## PROBLEM STATEMENT
Go through the records below and count every line containing "public". Reply with the count alone.

## Source data
⟨
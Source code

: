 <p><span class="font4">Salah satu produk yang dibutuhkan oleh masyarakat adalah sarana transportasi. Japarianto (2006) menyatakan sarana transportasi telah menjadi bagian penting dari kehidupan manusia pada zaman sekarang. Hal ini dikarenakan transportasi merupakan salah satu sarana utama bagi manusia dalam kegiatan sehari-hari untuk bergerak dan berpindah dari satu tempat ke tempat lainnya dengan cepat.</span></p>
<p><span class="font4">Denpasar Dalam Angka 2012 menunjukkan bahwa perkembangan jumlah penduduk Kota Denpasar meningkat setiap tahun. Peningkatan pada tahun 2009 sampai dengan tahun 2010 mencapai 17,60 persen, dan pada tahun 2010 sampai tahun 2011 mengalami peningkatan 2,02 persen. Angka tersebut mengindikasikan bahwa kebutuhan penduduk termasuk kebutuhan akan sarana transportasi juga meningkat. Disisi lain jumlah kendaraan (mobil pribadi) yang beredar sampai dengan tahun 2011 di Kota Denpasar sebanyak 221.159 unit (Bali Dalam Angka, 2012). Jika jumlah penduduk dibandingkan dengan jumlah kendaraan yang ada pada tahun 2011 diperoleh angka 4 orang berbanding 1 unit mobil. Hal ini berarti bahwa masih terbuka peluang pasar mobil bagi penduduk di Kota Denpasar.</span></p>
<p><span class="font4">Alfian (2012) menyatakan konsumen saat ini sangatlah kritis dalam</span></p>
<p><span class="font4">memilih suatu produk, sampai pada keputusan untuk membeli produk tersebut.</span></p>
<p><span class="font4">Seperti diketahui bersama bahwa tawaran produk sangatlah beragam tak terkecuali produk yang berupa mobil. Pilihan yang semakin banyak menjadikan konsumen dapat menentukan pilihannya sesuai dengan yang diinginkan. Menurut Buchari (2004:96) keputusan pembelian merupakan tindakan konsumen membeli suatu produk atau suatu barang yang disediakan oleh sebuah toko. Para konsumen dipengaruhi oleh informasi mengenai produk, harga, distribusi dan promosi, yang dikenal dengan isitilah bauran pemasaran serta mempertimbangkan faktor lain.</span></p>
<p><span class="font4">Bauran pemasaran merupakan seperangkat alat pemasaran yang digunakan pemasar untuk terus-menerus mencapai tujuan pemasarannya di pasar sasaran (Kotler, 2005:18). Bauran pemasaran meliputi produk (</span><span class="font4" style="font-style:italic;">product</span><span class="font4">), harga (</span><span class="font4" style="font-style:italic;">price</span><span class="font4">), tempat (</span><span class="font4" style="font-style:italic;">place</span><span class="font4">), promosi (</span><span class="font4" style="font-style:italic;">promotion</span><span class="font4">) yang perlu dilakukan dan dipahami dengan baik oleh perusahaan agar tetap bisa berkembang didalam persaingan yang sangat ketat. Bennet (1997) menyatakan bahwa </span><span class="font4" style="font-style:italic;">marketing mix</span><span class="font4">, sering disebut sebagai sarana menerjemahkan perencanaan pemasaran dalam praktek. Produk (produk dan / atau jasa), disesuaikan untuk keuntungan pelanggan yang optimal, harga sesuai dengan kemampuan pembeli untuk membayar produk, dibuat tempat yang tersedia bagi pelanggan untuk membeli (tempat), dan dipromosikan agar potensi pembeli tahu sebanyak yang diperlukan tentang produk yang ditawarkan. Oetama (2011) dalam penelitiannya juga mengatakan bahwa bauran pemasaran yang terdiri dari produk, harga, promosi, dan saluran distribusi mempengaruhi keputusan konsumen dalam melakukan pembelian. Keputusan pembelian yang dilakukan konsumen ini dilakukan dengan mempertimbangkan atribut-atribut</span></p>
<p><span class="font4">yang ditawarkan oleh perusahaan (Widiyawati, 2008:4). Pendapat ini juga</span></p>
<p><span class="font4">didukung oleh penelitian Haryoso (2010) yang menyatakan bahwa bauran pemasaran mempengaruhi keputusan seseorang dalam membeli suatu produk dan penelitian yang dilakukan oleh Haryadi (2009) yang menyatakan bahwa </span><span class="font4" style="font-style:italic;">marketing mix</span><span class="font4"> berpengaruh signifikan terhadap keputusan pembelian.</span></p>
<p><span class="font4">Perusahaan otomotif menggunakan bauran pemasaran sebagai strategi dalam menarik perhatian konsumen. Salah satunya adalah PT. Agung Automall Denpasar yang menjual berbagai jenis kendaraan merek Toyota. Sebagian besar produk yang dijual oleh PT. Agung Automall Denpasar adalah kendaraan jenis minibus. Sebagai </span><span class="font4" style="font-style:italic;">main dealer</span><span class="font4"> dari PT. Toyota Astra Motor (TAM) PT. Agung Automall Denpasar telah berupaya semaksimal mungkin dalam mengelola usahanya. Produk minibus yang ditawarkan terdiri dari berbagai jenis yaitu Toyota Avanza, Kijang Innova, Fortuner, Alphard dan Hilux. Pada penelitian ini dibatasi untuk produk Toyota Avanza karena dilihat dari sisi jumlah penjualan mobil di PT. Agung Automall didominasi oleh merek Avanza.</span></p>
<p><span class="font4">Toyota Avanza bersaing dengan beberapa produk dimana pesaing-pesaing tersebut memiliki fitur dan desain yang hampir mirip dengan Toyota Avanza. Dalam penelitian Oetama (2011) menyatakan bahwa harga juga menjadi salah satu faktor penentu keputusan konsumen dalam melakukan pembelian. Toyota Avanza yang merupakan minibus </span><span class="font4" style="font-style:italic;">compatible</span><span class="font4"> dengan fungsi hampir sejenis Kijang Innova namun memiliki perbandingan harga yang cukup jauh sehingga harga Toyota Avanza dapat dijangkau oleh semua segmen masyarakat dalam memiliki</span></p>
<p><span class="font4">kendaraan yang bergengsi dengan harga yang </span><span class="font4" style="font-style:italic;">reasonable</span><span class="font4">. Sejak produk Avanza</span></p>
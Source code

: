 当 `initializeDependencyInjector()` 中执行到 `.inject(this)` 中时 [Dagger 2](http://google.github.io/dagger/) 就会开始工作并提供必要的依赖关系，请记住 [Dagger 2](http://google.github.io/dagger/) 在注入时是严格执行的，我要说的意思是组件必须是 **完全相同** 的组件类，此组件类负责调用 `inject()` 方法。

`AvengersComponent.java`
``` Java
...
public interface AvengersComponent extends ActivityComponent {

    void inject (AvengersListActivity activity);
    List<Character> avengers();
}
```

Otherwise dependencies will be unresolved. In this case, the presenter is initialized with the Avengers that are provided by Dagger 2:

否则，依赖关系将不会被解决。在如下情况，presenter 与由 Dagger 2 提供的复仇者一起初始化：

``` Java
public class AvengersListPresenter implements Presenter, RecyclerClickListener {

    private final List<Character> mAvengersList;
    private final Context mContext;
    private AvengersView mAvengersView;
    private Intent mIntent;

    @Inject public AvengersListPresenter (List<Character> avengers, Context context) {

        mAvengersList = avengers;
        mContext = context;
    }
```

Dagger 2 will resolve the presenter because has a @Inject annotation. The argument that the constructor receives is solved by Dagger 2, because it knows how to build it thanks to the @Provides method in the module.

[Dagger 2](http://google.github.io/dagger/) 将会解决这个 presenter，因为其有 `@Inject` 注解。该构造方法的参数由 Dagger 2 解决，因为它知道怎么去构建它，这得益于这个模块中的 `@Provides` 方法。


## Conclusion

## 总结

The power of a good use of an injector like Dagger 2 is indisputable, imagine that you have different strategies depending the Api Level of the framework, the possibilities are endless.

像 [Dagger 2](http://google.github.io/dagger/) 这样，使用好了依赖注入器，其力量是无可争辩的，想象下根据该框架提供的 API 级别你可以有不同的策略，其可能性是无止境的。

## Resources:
⟩
## EXPECTED ANSWER
3